Return the lines below that contain "https".

### Records shown

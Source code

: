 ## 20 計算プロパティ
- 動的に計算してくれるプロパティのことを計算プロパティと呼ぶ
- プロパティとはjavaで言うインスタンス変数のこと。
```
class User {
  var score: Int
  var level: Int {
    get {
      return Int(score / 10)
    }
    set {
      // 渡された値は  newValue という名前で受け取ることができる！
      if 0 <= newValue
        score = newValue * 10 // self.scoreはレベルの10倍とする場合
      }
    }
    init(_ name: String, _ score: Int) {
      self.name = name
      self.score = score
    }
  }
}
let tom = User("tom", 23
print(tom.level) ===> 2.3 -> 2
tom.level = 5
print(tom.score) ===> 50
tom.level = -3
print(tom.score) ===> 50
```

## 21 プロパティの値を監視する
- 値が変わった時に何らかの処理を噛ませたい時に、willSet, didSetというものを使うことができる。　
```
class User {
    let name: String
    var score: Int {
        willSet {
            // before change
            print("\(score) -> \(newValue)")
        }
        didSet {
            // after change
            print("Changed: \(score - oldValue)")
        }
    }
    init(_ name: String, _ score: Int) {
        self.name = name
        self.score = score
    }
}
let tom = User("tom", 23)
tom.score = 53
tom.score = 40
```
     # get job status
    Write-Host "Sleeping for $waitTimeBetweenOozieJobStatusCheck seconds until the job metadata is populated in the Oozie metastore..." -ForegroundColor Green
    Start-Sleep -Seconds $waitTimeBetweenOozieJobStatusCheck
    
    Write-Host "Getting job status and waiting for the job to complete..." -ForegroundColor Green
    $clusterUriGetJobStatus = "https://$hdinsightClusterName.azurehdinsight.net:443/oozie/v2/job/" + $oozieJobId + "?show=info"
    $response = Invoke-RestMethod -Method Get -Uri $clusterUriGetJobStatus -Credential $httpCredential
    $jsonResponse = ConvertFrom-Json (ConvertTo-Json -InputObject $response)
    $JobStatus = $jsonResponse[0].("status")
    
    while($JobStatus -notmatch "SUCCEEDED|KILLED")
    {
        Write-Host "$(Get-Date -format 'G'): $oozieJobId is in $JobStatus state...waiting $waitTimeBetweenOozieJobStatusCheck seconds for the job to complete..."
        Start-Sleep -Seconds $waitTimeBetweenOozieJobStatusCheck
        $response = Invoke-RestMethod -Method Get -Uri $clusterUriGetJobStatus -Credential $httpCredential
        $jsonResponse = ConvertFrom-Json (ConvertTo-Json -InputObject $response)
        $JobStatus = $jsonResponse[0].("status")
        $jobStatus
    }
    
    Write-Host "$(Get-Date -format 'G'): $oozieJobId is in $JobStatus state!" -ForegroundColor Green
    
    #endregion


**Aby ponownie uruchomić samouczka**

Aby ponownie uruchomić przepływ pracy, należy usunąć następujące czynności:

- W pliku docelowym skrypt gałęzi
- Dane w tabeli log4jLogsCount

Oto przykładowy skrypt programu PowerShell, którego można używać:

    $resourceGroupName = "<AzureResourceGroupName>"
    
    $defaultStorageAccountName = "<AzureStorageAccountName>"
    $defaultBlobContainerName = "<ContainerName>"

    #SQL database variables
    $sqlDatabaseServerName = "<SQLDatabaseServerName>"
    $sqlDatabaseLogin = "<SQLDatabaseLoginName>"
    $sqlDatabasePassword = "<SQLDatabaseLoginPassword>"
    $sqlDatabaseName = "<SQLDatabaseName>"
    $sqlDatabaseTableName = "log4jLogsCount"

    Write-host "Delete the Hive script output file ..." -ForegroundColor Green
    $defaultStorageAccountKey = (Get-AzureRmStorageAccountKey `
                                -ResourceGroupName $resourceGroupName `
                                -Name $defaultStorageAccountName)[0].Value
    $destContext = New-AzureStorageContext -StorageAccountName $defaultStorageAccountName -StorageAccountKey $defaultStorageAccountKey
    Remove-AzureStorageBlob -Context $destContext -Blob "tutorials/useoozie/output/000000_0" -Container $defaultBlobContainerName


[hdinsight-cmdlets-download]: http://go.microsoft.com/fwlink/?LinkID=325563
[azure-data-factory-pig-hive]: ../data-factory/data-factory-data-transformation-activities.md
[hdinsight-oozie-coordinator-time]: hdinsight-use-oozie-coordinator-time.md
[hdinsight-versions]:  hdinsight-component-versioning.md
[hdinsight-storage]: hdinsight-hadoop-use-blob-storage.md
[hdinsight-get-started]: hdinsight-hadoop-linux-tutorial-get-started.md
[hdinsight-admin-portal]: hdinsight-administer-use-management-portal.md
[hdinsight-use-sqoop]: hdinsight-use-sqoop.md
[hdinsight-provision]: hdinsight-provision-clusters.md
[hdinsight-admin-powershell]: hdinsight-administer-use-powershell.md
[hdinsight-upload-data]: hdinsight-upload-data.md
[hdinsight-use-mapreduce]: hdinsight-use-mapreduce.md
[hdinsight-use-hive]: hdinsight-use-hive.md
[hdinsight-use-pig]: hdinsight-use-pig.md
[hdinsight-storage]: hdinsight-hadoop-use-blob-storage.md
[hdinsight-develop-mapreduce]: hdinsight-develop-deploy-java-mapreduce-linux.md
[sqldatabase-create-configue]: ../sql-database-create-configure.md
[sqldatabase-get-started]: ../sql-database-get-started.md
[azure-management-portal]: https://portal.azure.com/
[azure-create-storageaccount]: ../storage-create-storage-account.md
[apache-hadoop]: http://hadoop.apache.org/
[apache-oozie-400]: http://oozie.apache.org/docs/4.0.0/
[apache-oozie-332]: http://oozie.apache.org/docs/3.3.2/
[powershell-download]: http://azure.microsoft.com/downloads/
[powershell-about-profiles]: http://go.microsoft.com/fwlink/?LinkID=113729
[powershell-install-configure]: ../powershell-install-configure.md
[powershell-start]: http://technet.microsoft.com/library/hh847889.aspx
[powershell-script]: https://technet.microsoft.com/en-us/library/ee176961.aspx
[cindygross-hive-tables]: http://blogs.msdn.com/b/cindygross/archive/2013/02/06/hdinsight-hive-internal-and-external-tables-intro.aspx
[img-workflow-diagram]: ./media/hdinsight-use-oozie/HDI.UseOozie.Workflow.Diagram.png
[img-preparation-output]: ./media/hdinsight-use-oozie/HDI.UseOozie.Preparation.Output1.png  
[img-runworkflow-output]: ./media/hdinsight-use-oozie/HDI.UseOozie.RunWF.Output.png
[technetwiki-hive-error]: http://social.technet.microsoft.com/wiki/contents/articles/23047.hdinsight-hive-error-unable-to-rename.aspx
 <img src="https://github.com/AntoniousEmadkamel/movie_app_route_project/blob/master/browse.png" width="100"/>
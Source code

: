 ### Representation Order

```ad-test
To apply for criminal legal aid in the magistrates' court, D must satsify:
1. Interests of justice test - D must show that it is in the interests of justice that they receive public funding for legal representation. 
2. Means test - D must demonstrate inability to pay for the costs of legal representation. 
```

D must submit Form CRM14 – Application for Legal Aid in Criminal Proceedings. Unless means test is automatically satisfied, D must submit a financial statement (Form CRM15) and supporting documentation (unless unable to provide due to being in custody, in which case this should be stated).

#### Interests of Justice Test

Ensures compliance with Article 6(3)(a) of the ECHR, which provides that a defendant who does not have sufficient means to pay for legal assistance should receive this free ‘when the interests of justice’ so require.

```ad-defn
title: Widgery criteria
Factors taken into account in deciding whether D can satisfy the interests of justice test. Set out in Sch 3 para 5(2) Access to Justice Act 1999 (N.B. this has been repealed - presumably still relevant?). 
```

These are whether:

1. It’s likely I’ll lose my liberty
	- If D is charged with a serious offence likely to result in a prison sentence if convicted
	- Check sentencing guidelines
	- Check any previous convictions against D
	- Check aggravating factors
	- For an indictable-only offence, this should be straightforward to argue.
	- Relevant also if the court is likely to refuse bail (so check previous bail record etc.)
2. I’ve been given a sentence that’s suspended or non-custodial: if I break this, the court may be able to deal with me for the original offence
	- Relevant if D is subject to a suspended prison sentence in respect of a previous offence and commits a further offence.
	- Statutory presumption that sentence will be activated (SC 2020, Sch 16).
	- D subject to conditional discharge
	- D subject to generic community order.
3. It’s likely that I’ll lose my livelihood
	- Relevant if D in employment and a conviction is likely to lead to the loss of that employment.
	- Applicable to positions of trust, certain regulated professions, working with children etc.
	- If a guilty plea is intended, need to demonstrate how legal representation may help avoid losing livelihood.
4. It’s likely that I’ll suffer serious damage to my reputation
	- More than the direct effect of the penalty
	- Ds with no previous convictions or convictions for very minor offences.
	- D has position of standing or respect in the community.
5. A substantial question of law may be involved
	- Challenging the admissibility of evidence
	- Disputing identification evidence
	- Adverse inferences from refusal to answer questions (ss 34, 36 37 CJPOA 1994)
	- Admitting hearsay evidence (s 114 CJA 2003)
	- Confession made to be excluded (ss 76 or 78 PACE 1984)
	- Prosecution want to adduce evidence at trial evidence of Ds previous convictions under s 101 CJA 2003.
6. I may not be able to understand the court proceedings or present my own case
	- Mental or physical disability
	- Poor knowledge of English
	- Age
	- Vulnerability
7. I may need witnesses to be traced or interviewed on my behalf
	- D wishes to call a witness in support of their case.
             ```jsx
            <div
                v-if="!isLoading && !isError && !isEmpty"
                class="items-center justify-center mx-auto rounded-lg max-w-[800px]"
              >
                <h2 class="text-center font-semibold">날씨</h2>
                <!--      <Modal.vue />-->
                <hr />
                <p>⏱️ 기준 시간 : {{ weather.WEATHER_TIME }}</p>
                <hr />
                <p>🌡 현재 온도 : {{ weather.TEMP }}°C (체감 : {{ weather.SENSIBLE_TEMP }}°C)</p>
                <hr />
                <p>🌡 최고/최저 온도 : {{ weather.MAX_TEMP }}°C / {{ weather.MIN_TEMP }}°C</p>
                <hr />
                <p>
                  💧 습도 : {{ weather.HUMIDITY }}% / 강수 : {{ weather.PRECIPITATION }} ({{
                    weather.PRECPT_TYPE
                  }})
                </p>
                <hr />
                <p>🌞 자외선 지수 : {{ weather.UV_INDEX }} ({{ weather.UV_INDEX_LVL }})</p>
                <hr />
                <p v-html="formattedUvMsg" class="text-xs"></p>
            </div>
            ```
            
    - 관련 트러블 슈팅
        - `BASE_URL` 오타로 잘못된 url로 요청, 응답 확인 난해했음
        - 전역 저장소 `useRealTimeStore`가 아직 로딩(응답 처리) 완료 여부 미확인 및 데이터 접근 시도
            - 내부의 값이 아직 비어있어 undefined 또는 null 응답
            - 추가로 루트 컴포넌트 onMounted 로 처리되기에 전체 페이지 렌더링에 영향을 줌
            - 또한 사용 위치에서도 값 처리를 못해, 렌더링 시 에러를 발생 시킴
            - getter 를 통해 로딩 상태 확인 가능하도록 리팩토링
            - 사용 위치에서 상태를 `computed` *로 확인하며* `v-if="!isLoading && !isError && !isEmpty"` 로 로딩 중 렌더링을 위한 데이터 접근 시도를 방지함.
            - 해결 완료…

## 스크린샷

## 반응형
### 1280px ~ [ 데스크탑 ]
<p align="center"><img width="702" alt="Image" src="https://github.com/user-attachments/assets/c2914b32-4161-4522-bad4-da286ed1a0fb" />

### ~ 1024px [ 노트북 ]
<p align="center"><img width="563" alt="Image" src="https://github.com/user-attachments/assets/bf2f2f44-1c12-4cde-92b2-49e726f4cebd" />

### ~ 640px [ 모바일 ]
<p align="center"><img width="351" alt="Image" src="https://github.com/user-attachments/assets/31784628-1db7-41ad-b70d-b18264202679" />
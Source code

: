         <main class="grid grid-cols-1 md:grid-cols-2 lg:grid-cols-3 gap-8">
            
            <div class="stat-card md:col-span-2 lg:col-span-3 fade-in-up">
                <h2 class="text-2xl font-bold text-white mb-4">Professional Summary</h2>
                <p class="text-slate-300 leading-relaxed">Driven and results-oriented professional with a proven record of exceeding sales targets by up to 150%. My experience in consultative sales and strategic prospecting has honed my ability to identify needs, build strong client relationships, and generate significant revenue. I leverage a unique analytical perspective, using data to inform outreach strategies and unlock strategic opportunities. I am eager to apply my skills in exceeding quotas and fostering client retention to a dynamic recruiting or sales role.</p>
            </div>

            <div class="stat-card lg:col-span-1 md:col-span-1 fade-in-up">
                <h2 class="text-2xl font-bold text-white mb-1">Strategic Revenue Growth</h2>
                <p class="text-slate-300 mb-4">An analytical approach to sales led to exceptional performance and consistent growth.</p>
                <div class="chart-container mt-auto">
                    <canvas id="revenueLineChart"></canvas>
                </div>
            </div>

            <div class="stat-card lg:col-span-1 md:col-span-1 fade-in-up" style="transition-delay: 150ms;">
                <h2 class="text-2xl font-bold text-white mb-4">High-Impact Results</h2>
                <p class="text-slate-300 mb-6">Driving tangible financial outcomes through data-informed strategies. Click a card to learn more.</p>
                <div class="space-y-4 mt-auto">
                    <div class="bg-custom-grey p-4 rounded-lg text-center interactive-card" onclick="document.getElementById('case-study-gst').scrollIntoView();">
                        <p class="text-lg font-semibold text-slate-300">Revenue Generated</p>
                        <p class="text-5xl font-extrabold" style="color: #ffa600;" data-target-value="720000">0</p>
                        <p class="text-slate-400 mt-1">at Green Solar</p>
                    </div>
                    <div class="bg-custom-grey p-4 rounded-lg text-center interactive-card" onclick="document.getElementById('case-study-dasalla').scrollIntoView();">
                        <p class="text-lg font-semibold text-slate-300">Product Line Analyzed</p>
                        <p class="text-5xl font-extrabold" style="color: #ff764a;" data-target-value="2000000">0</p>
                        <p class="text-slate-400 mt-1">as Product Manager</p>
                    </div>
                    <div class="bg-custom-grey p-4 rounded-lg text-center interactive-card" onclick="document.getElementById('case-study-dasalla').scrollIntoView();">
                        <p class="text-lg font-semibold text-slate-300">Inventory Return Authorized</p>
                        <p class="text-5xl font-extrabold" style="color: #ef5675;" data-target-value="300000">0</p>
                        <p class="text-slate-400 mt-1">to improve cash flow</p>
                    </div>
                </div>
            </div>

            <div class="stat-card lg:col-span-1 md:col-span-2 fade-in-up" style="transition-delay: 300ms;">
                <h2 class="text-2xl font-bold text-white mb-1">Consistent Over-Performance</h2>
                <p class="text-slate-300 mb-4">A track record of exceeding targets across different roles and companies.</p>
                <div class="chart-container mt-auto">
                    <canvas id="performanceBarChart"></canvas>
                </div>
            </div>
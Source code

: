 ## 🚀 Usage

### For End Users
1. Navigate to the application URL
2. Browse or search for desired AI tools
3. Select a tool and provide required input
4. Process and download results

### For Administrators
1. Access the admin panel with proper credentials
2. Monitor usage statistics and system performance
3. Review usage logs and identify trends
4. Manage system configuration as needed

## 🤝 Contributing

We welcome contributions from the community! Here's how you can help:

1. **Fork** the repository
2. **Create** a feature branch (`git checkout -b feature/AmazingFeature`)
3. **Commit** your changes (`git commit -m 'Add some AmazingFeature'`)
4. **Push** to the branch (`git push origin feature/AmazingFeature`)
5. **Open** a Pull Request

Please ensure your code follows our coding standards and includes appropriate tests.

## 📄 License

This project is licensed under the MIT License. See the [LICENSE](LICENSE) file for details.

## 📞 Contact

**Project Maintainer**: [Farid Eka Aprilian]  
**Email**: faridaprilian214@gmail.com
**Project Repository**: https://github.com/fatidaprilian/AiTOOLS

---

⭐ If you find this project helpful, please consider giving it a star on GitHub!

######

- Result of this exercise:
    $clusterUriGetJobStatus = "https://$hdinsightClusterName.azurehdinsight.net:443/oozie/v2/job/" + $oozieJobId + "?show=info"
[azure-management-portal]: https://portal.azure.com/
[powershell-script]: https://technet.microsoft.com/en-us/library/ee176961.aspx
 <img src="https://github.com/AntoniousEmadkamel/movie_app_route_project/blob/master/browse.png" width="100"/>
<p align="center"><img width="702" alt="Image" src="https://github.com/user-attachments/assets/c2914b32-4161-4522-bad4-da286ed1a0fb" />
<p align="center"><img width="563" alt="Image" src="https://github.com/user-attachments/assets/bf2f2f44-1c12-4cde-92b2-49e726f4cebd" />
<p align="center"><img width="351" alt="Image" src="https://github.com/user-attachments/assets/31784628-1db7-41ad-b70d-b18264202679" />
**Project Repository**: https://github.com/fatidaprilian/AiTOOLS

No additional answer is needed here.